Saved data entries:
=== Begin Enclosure ===
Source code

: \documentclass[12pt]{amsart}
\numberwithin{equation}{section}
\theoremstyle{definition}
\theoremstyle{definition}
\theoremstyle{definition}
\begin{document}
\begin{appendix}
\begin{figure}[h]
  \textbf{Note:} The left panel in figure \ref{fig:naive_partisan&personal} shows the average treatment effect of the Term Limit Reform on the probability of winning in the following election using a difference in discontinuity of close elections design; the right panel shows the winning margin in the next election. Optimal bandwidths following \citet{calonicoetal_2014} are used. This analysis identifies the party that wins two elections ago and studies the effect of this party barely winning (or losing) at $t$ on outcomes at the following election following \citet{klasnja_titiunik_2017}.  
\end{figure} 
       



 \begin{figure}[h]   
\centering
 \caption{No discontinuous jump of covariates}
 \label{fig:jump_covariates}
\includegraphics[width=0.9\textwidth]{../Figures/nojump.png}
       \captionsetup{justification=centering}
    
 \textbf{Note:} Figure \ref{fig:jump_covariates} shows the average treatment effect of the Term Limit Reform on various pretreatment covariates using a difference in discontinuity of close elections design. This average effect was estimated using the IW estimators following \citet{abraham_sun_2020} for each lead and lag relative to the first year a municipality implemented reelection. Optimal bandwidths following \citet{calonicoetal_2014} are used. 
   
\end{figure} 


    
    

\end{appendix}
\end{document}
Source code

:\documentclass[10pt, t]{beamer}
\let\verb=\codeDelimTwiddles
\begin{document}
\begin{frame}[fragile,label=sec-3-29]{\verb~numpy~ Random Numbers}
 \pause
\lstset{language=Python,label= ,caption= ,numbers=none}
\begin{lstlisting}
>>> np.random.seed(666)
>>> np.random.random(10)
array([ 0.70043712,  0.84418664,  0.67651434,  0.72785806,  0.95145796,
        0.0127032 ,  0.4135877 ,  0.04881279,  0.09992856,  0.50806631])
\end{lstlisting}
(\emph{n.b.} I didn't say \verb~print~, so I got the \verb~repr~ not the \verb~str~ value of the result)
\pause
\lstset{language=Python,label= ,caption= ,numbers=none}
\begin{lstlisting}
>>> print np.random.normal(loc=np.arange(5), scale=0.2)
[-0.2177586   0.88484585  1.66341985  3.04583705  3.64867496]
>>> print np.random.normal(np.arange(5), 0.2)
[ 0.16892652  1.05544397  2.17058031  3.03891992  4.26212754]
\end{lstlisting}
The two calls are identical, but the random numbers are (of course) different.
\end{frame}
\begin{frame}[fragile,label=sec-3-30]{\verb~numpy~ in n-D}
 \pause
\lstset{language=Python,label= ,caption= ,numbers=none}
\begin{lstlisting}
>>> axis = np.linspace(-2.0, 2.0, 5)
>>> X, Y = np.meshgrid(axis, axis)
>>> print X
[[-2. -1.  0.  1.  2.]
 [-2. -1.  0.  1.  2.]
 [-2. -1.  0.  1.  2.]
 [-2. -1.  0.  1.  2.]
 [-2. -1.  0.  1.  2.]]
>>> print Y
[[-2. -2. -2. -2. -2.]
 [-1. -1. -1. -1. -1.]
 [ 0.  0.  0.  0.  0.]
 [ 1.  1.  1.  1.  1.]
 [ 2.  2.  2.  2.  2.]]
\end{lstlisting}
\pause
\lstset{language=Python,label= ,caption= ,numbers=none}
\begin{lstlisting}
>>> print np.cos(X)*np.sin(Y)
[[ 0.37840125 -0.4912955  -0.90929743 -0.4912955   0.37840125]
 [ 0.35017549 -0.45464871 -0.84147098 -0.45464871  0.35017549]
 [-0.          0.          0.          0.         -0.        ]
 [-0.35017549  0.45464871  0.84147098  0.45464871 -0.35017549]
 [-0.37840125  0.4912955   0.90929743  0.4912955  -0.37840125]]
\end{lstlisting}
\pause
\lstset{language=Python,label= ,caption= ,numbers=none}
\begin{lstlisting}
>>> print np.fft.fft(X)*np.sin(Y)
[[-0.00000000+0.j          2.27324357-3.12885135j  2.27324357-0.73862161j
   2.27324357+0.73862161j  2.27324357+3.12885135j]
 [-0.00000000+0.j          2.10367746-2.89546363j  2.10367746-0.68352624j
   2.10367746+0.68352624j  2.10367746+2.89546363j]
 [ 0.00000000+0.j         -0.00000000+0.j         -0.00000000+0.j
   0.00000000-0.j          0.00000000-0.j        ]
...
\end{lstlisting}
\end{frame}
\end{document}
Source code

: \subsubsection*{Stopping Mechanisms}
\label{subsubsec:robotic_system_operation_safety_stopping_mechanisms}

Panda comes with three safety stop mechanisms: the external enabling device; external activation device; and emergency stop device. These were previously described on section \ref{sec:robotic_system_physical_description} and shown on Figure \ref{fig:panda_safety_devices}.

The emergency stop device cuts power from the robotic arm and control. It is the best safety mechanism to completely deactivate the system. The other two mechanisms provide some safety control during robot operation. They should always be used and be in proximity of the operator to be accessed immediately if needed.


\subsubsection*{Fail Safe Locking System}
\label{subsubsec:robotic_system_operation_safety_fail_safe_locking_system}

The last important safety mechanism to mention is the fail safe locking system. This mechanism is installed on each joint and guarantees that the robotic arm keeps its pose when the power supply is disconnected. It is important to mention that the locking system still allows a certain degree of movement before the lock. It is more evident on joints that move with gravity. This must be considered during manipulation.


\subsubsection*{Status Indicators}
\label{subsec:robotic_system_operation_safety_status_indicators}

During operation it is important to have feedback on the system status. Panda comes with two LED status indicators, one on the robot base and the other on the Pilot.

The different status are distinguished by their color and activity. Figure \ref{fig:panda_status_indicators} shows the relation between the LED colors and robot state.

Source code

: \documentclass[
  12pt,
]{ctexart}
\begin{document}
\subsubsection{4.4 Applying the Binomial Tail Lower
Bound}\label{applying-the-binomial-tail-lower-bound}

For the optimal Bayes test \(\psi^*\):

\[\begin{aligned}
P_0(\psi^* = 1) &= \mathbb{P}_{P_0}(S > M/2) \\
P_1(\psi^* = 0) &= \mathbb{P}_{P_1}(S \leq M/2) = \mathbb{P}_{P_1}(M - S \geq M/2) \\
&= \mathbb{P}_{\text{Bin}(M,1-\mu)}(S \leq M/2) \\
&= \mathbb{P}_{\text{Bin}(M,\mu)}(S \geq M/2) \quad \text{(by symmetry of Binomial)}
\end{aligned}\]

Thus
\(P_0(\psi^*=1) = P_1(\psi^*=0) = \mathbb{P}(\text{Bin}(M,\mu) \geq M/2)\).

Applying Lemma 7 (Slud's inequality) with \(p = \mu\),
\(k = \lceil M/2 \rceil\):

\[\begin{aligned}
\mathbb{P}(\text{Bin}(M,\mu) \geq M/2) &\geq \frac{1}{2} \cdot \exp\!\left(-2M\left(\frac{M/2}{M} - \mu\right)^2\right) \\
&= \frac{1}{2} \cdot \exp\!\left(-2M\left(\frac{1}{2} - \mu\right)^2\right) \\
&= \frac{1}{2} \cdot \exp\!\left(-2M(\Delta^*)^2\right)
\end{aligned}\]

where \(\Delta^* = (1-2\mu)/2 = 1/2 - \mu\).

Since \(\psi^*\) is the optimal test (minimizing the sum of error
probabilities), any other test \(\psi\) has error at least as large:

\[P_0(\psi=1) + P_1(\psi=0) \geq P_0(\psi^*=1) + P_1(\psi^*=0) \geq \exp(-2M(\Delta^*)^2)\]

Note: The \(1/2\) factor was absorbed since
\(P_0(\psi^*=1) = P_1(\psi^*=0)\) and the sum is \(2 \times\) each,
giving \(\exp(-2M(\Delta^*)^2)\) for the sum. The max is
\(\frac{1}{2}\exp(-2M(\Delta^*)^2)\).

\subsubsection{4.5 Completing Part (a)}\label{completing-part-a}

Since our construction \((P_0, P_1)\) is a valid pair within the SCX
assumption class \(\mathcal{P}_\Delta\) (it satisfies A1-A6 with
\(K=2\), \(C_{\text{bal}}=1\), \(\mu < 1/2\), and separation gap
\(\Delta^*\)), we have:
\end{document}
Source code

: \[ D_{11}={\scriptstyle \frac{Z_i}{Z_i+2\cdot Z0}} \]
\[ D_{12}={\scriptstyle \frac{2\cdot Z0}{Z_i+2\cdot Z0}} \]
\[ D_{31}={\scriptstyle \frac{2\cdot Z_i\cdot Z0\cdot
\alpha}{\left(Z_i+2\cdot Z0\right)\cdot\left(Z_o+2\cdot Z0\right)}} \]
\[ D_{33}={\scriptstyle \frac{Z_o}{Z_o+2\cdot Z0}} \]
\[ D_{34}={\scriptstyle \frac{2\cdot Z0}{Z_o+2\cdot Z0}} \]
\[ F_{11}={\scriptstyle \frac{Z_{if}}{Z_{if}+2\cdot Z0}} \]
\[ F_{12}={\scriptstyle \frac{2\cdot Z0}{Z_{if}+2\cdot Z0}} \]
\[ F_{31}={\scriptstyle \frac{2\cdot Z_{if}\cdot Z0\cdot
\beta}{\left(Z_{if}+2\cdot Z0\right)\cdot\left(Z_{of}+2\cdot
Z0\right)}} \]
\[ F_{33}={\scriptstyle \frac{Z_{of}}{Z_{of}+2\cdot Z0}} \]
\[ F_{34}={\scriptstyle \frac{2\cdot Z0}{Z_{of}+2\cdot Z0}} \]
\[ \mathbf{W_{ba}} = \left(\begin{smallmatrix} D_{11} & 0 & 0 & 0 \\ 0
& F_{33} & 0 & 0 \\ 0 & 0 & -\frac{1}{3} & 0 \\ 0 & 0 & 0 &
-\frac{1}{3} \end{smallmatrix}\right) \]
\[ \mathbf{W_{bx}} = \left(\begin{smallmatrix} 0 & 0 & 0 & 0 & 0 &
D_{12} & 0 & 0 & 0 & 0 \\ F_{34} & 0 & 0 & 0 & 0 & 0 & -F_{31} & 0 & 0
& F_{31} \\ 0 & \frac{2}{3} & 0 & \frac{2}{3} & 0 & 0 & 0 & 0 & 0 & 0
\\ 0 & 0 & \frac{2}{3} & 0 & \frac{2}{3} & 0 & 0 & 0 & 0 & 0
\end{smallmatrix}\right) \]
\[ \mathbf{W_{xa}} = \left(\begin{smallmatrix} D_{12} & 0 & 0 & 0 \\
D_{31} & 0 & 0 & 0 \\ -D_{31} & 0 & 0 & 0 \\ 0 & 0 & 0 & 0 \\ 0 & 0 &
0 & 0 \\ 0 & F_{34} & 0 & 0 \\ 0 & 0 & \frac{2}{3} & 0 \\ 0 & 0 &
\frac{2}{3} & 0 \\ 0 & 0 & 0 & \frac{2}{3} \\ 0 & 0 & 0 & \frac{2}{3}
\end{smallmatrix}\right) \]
=== End Enclosure ===
WHAT YOU HAVE TO DO: Check every line above for the word "frame" and copy those that have it.

EXERCISE SOLUTION:
\begin{frame}[fragile,label=sec-3-29]{\verb~numpy~ Random Numbers}
\end{frame}
\begin{frame}[fragile,label=sec-3-30]{\verb~numpy~ in n-D}
\end{frame}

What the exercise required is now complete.